Kita mengenang momennya, bukan harinya.

Sabtu, 13 Maret 2021.


Hari ini kami mulai dengan sedikit lebih awal. Jam 03:03 pagi aku sudah bangun dan mencuci muka. Udaranya dingin sekali, sebelum tidur malam tadi aku sempat mengecek suhu dengan termometer digital dan menemukan angka 11 derajat Celcius. Ketika pada tengah malam aku terjaga dengan kebutuhan untuk ke kamar mandi dan kakiku menyentuh langsung lantai sebelum sempat aku meraih sendal jepit, aku merasa seolah menginjak bongkahan es. Hampir saja aku menjerit tapi aku sempat menguasai diriku. Lalu aku memakai sendal dan mematung di sana sejenak. Menikmati kegelapan kamar dengan cahaya remang dari luar, di ketinggian lebih dari 2000 meter di atas permukaan laut ini, dan kabut tipis yang menerobos sela-sela pintu dan jendela. Dan hujan demikian deras di luar sana. Perasaan aneh yang magis menjalariku beberapa saat. Ini adalah tempat paling tinggi yang sudah kucapai sepanjang hidupku sampai saat ini, tapi nanti pagi aku akan memecahkan rekor ini.


Aku berharap hujan deras dalam dua jam ke depan dan setelahnya semoga reda.


Pukul 03:20 aku turun, dan teman-temanku ternyata sudah semua di sana menungguku di dekat tempat parkiran mobil. Kami berencana untuk menanti matahari terbit dari balik Gunung Sindoro. Dan itu artinya kami perlu mendaki Bukit Sikunir. Aku berkata kepada teman-temanku, “Jadi sebenarnya Tuhan menciptakan Sikunir agar kita bisa leluasa menikmati keindahan Sindoro dari kejauhan?”


“Begitu juga dengan orang yang mendaki Sindoro, berpeluang menikmati kecantikan Sikunir dari kejauhan,” balas seorang temanku. Tapi aku merasa, karena Sindoro lebih tinggi dari Sikunir, itu menjadi tidak relevan, tapi itu bukan sesuatu yang penting untuk didebatkan.


Doaku tadi malam tidak terkabulkan.
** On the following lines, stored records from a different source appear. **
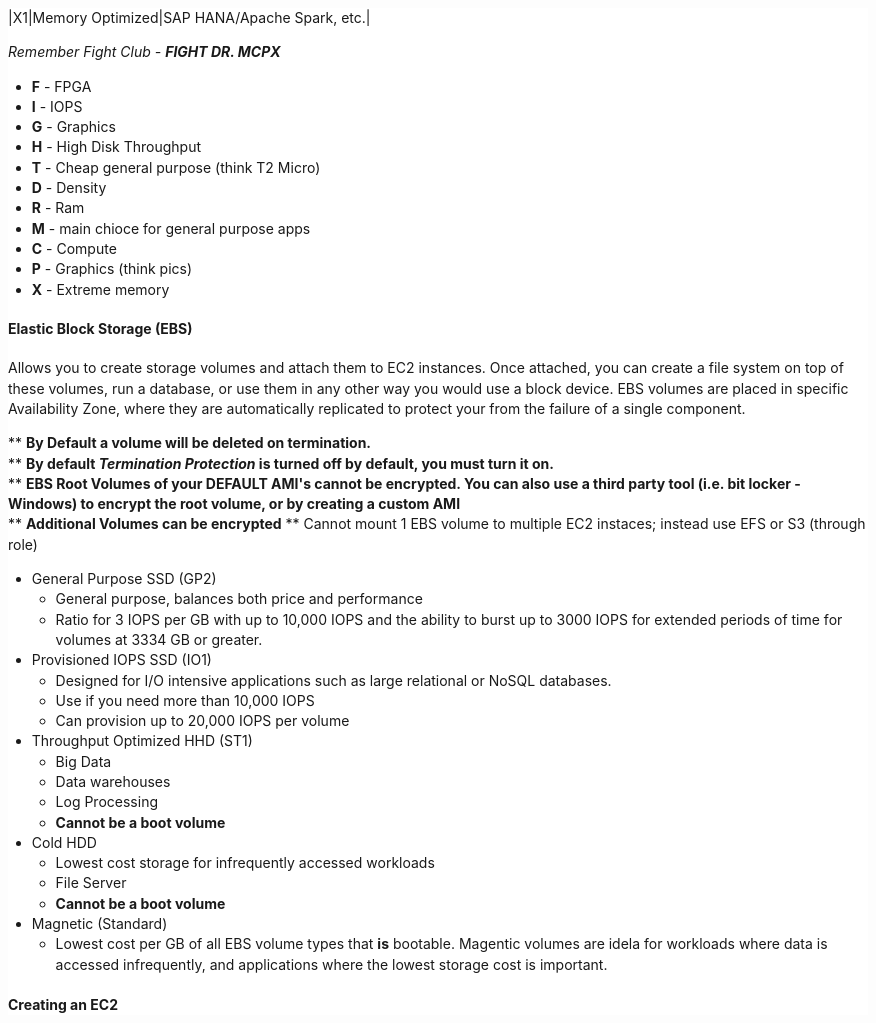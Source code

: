 |X1|Memory Optimized|SAP HANA/Apache Spark, etc.|

_Remember Fight Club - **FIGHT DR. MCPX**_
- **F** - FPGA
- **I** - IOPS
- **G** - Graphics
- **H** - High Disk Throughput
- **T** - Cheap general purpose (think T2 Micro)
- **D** - Density
- **R** - Ram
- **M** - main chioce for general purpose apps
- **C** - Compute
- **P** - Graphics (think pics)
- **X** - Extreme memory

#### Elastic Block Storage (EBS)
Allows you to create storage volumes and attach them to EC2 instances. Once attached, you can create a file system on top of these volumes, run a database, or use them in any other way you would use a block device. EBS volumes are placed in specific Availability Zone, where they are automatically replicated to protect your from the failure of a single component.

** **By Default a volume will be deleted on termination.**  
** **By default _Termination Protection_ is turned off by default, you must turn it on.**  
** **EBS Root Volumes of your DEFAULT AMI's cannot be encrypted. You can also use a third party tool (i.e. bit locker - Windows) to encrypt the root volume, or by creating a custom AMI**  
** **Additional Volumes can be encrypted**
** Cannot mount 1 EBS volume to multiple EC2 instaces; instead use EFS or S3 (through role)

- General Purpose SSD (GP2)
  - General purpose, balances both price and performance
  - Ratio for 3 IOPS per GB with up to 10,000 IOPS and the ability to burst up to 3000 IOPS for extended periods of time for volumes at 3334 GB or greater.
- Provisioned IOPS SSD (IO1)
  - Designed for I/O intensive applications such as large relational or NoSQL databases.
  - Use if you need more than 10,000 IOPS
  - Can provision up to 20,000 IOPS per volume
- Throughput Optimized HHD (ST1)
  - Big Data
  - Data warehouses
  - Log Processing
  - **Cannot be a boot volume**
- Cold HDD
  - Lowest cost storage for infrequently accessed workloads
  - File Server
  - **Cannot be a boot volume**
- Magnetic (Standard)
  - Lowest cost per GB of all EBS volume types that **is** bootable. Magentic volumes are idela for workloads where data is accessed infrequently, and applications where the lowest storage cost is important.

#### Creating an EC2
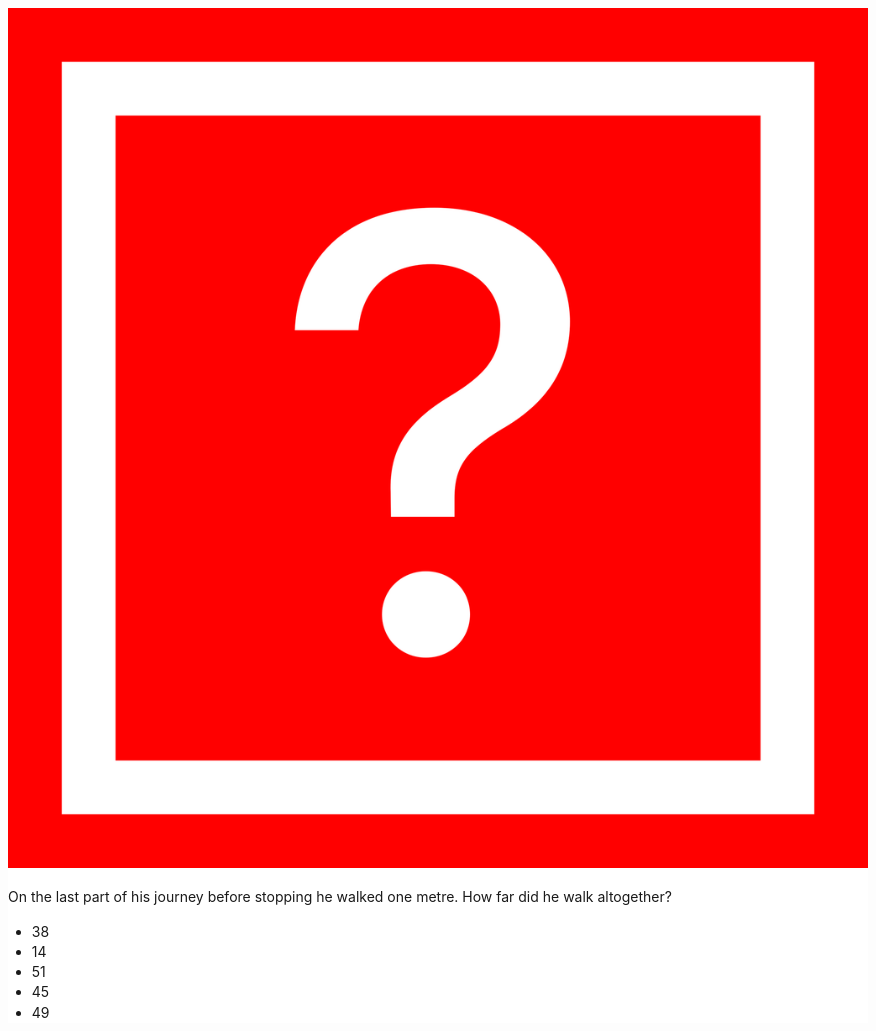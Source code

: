 ![missing image](/papers/missing_image.svg)

On the last part of his journey before stopping he walked one metre. How far did he walk altogether?

- $38$
- $14$
- $51$
- $45$
- $49$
Hujan tidak mereda. “Bagaimana?” Tanya seorang teman, “Kita jalan?”


“Jika hujan terus sampai ke pagi,” jawab temanku yang lain, “kita tidak bisa juga menikmati matahari terbit.” Yang diiyakan oleh kami semua.
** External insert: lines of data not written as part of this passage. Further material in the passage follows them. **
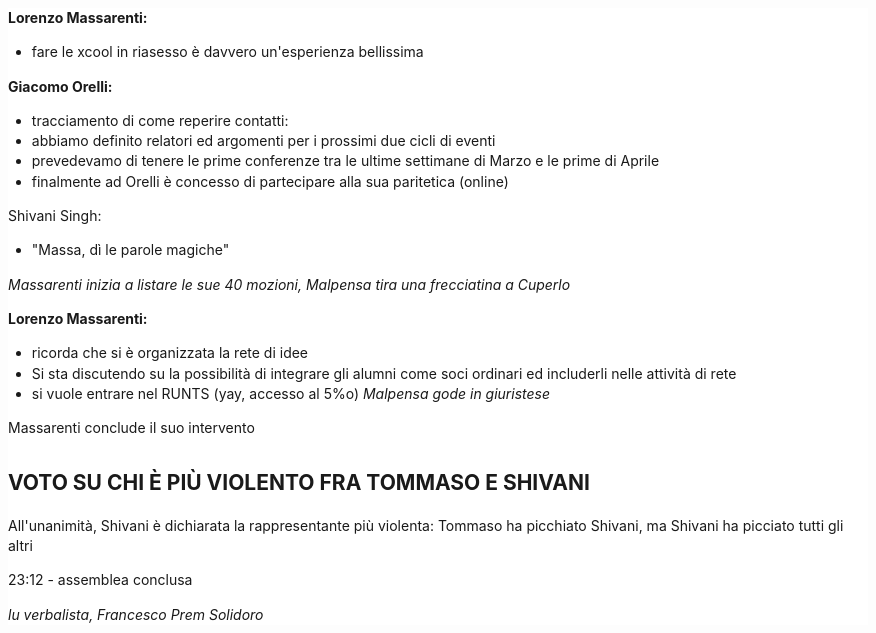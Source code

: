 
**Lorenzo Massarenti:**
  - fare le xcool in riasesso è davvero un'esperienza bellissima

**Giacomo Orelli:**
  - tracciamento di come reperire contatti:
  - abbiamo definito relatori ed argomenti per i prossimi due cicli di eventi
  - prevedevamo di tenere le prime conferenze tra le ultime settimane di Marzo e le prime di Aprile
  - finalmente ad Orelli è concesso di partecipare alla sua paritetica (online)


Shivani Singh:
  - "Massa, dì le parole magiche"

*Massarenti inizia a listare le sue 40 mozioni, Malpensa tira una frecciatina a Cuperlo*

**Lorenzo Massarenti:** 
  -	ricorda che si è organizzata la rete di idee
  - Si sta discutendo su la possibilità di integrare gli alumni come soci ordinari ed includerli nelle attività di rete
  - si vuole entrare nel RUNTS (yay, accesso al 5%o) *Malpensa gode in giuristese*

Massarenti conclude il suo intervento

## VOTO SU CHI È PIÙ VIOLENTO FRA TOMMASO E SHIVANI

All'unanimità, Shivani è dichiarata la rappresentante più violenta: Tommaso ha picchiato Shivani, ma Shivani ha picciato tutti gli altri

23:12 - assemblea conclusa


*lu verbalista, Francesco Prem Solidoro*
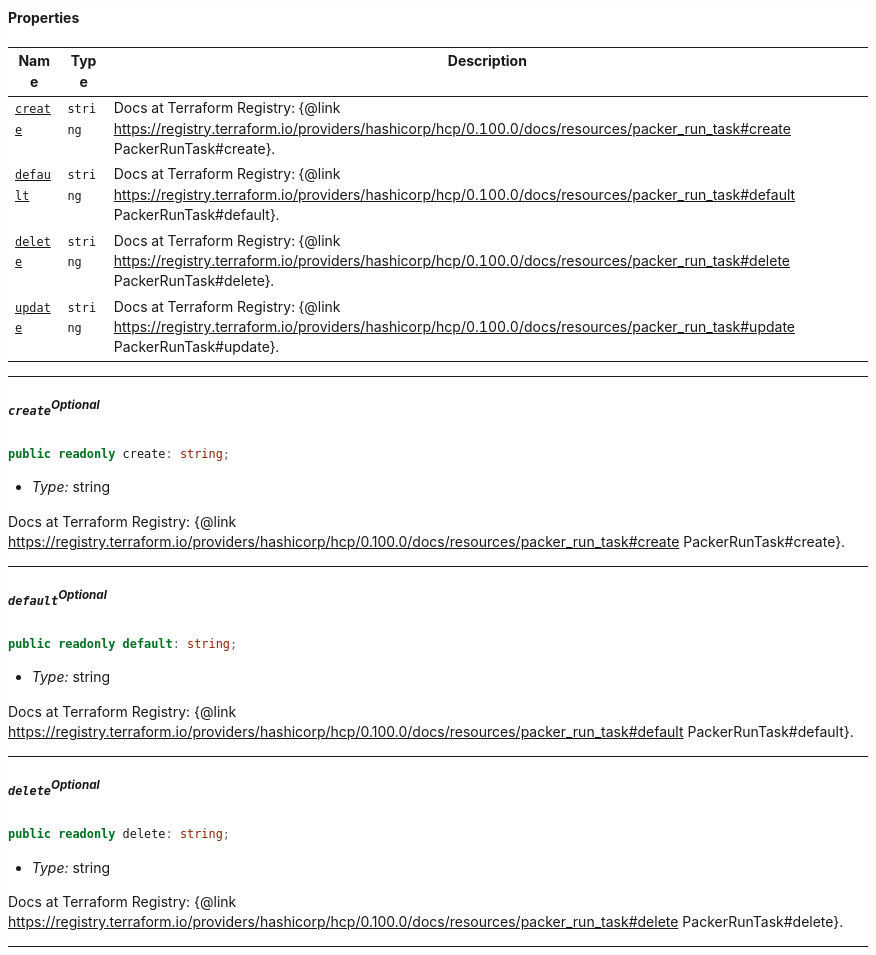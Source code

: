 #### Properties <a name="Properties" id="Properties"></a>

| **Name** | **Type** | **Description** |
| --- | --- | --- |
| <code><a href="#@cdktf/provider-hcp.packerRunTask.PackerRunTaskTimeouts.property.create">create</a></code> | <code>string</code> | Docs at Terraform Registry: {@link https://registry.terraform.io/providers/hashicorp/hcp/0.100.0/docs/resources/packer_run_task#create PackerRunTask#create}. |
| <code><a href="#@cdktf/provider-hcp.packerRunTask.PackerRunTaskTimeouts.property.default">default</a></code> | <code>string</code> | Docs at Terraform Registry: {@link https://registry.terraform.io/providers/hashicorp/hcp/0.100.0/docs/resources/packer_run_task#default PackerRunTask#default}. |
| <code><a href="#@cdktf/provider-hcp.packerRunTask.PackerRunTaskTimeouts.property.delete">delete</a></code> | <code>string</code> | Docs at Terraform Registry: {@link https://registry.terraform.io/providers/hashicorp/hcp/0.100.0/docs/resources/packer_run_task#delete PackerRunTask#delete}. |
| <code><a href="#@cdktf/provider-hcp.packerRunTask.PackerRunTaskTimeouts.property.update">update</a></code> | <code>string</code> | Docs at Terraform Registry: {@link https://registry.terraform.io/providers/hashicorp/hcp/0.100.0/docs/resources/packer_run_task#update PackerRunTask#update}. |

---

##### `create`<sup>Optional</sup> <a name="create" id="@cdktf/provider-hcp.packerRunTask.PackerRunTaskTimeouts.property.create"></a>

```typescript
public readonly create: string;
```

- *Type:* string

Docs at Terraform Registry: {@link https://registry.terraform.io/providers/hashicorp/hcp/0.100.0/docs/resources/packer_run_task#create PackerRunTask#create}.

---

##### `default`<sup>Optional</sup> <a name="default" id="@cdktf/provider-hcp.packerRunTask.PackerRunTaskTimeouts.property.default"></a>

```typescript
public readonly default: string;
```

- *Type:* string

Docs at Terraform Registry: {@link https://registry.terraform.io/providers/hashicorp/hcp/0.100.0/docs/resources/packer_run_task#default PackerRunTask#default}.

---

##### `delete`<sup>Optional</sup> <a name="delete" id="@cdktf/provider-hcp.packerRunTask.PackerRunTaskTimeouts.property.delete"></a>

```typescript
public readonly delete: string;
```

- *Type:* string

Docs at Terraform Registry: {@link https://registry.terraform.io/providers/hashicorp/hcp/0.100.0/docs/resources/packer_run_task#delete PackerRunTask#delete}.

---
Akhirnya kami memutuskan untuk pergi saja dulu ke semacam base camp tempat orang-orang bertahan sebelum mendaki Sikunir. Kita berencana untuk bertahan di sana, dan jika keadaan memungkinkan nantinya kita akan mendaki Sikunir sebelum fajar. Namun sepanjang jalan begitu gelap dengan halimun yang tebal, akhirnya hanya setengah jalan kami memutuskan untuk kembali ke penginapan. Kita tidak berani mengambil resiko dengan gelapnya jalanan dan jurang di kiri atau kanan jalan.
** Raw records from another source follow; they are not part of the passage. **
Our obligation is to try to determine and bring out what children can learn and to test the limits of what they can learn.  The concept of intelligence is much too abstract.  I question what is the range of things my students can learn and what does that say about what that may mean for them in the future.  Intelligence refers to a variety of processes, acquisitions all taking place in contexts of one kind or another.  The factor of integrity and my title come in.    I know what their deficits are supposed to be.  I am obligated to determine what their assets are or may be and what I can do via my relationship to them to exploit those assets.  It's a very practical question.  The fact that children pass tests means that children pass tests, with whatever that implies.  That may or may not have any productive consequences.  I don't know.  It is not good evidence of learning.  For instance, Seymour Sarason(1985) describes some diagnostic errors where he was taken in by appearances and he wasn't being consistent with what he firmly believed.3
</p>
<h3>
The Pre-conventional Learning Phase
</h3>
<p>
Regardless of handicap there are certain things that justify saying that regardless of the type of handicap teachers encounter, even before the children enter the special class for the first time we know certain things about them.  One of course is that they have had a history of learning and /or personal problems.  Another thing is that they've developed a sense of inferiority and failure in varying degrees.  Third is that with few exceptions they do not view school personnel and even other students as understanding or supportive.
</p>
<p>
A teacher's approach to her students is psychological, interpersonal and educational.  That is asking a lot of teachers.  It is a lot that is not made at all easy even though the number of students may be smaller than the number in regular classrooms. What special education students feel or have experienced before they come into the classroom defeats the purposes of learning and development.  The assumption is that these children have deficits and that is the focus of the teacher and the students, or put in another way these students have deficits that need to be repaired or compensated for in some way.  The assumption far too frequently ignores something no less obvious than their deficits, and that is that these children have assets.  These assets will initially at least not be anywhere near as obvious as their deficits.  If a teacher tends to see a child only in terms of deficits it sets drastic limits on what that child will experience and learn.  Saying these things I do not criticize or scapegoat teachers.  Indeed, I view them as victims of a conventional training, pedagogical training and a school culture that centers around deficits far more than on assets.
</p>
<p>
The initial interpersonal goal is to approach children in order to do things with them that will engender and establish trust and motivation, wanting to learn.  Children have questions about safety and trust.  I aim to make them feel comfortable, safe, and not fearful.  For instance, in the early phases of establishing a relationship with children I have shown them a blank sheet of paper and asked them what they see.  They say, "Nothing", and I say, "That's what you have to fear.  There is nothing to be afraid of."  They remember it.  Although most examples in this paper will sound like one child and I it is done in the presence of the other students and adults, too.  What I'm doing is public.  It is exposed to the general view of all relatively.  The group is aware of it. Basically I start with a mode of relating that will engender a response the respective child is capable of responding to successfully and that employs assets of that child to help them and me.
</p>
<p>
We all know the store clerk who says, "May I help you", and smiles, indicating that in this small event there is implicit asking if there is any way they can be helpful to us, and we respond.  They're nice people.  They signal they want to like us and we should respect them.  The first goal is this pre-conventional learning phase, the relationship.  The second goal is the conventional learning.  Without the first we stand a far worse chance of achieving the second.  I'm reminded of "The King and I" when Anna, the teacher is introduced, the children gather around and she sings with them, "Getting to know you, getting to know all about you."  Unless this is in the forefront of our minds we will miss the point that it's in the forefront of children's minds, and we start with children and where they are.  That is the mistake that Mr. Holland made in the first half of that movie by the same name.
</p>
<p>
Sesampai di kamar aku menyetel ulang alarm ke pukul 06:17. “Kita akan bergerak, pada pukul tujuh.” Begitu kalimat yang kami sepakati. Kami sudah merelakan bahwa kemunculan matahari pagi dari balik Sindoro bukanlah rejeki kami dalam perjalanan kali ini. Tidak mengapa, gumamku.


Pukul 07:23, setelah sarapan beberapa potong roti dan segelas teh melati tawar yang kami buat sendiri dari meja bekal yang disediakan pengurus penginapan, kami pun melompat ke dalam mobil dengan hati gembira, hujan telah berhenti total, dan langit terlihat cerah. Setidaknya kita bisa berharap pagi ini berpihak pada kita, pikirku. Seolah tahu apa yang kupikirkan, temanku berkata, “Semoga saja cuaca akan tetap begini. Aku sudah tiga kali mendaki Sikunir tapi tidak pernah dapat melihat puncak Sindoro. Aku selalu sampai saat kabut begitu tebalnya sepanjang hari, atau kadang kala, hujan deras yang tanpa henti.”

Menuju Sikunir.

Pukul 07:37 kami tiba di depan gerbang desa Sembungan. Di atas gerbang desa tertulis klaim bahwa desa ini adalah desa tertinggi di pulau Jawa. Untuk masuk ke sini setiap orang dikenakan tiket sebesar lima belas ribu rupiah. Tujuh menit kemudian kami sudah memasuki areal parkir. Ini adalah jarak terjauh yang bisa dijangkau oleh kendaraan bermesin. Kami perlu membayar sepuluh ribu untuk menitipkan mobil di sana.

sssssssssssssssssss.

Pukul 07:53 kami sudah mulai mendaki Bukit Sikunir. Di kaki bukit, di kiri kanan jalan berdiri toko-toko makanan dan souvenir. Dan yang menarik perhatianku adalah pohon-pohon seperti pepaya tetapi pendek-pendek dan buahnya kecil-kecil. Tumbuhan khas Dieng itu bernama rica-rica. Buahnya dibikin manisan dan dijual sebagai makanan oleh-oleh. Saat kami mendaki, kami berpapasan dengan banyak orang yang sedang turun. Mungkin mereka beruntung melihat matahari terbit tadi. Jalur pendakian dibuat dari batu-batu alam yang disusun menyerupai anak-anak tangga.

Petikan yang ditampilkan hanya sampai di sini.